People’s Front lawmaker Leonid Yemets said on Oct. 5 that the final version of the codes envisaged a term of one-and-a-half years for grave crimes, and one year for crimes of medium severity. The courts will be able to block investigations by refusing to extend their terms, and their decisions to close cases cannot be appealed.
According to the amendments, corruption cases can also be blocked through appeals against notices of suspicion.

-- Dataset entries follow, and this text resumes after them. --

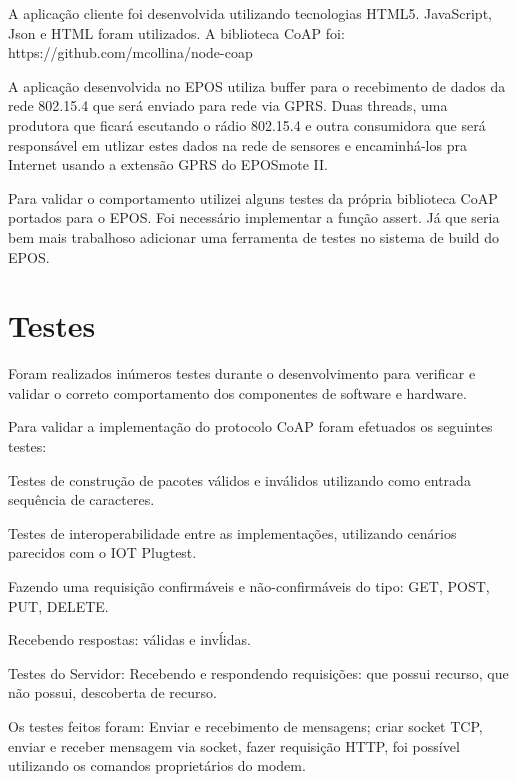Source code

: A aplica\c{c}\~ao cliente foi desenvolvida utilizando tecnologias HTML5. JavaScript, Json e HTML foram utilizados.
A biblioteca CoAP foi:\\https://github.com/mcollina/node-coap

A aplica\c{c}\~ao desenvolvida no EPOS utiliza buffer para o recebimento de dados da rede 802.15.4 que ser\'a enviado para rede via GPRS. Duas threads, uma produtora que ficar\'a escutando o r\'adio 802.15.4 e outra consumidora que ser\'a respons\'avel em utlizar estes dados na rede de sensores e encaminh\'a-los pra Internet usando a extens\~ao GPRS do EPOSmote II.

Para validar o comportamento utilizei alguns testes da pr\'opria biblioteca CoAP portados para o EPOS. Foi necess\'ario implementar a fun\c{c}\~ao assert. J\'a que seria bem mais trabalhoso adicionar uma ferramenta de testes no sistema de build do EPOS.

\section{Testes}

Foram realizados in\'umeros testes durante o desenvolvimento para verificar e validar o correto comportamento dos componentes de software e hardware.

Para validar a implementa\c{c}\~ao do protocolo CoAP foram efetuados os seguintes testes:

Testes de constru\c{c}\~ao de pacotes v\'alidos e inv\'alidos utilizando como entrada sequ\^encia de caracteres.

Testes de interoperabilidade entre as implementa\c{c}\~oes, utilizando cen\'arios parecidos com o IOT Plugtest.

Fazendo uma requisi\c{c}\~ao confirm\'aveis e n\~ao-confirm\'aveis do tipo: GET, POST, PUT, DELETE.

Recebendo respostas: v\'alidas e inv\'lidas.

Testes do Servidor:
Recebendo e respondendo requisi\c{c}\~oes: que possui recurso, que n\~ao possui, descoberta de recurso.

Os testes feitos foram: Enviar e recebimento de mensagens; criar socket TCP, enviar e receber mensagem via socket, fazer requisi\c{c}\~ao HTTP, foi poss\'ivel utilizando os comandos propriet\'arios do modem.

The amendments also put an end to the judiciary’s transparency by allowing judges to ban even open trials from being filmed.
Moreover, the amendments were adopted amid numerous procedural and legal violations, since the lawmakers were not given the final text to read and thus did not know what they were voting for, while some lawmakers were filmed voting for others, which is illegal.
Gorbatuk said that many EuroMaidan cases would have to be closed due to the amendments.
There is still a chance, however, that the amendments will allow prosecutors to continue Yanukovych-era corruption cases but the final text is not known, Kaleniuk said.
Corrupt courts
To make matters worse, a lack of an independent judiciary will contribute to the collapse of the law enforcement system, lawyers and anti-corruption activists say.
Poroshenko on Nov. 10 signed the credentials of 25 new Supreme Court judges deemed corrupt or dishonest by the Public Integrity Council, a civil-society watchdog, and appointed many political loyalists to the court.
Iryna Lutsenko, Poroshenko’s representative in parliament, said on Nov. 6 that he was ready to submit to parliament within two weeks a bill to create an independent anti-corruption court. Poroshenko has failed to deliver on the promise.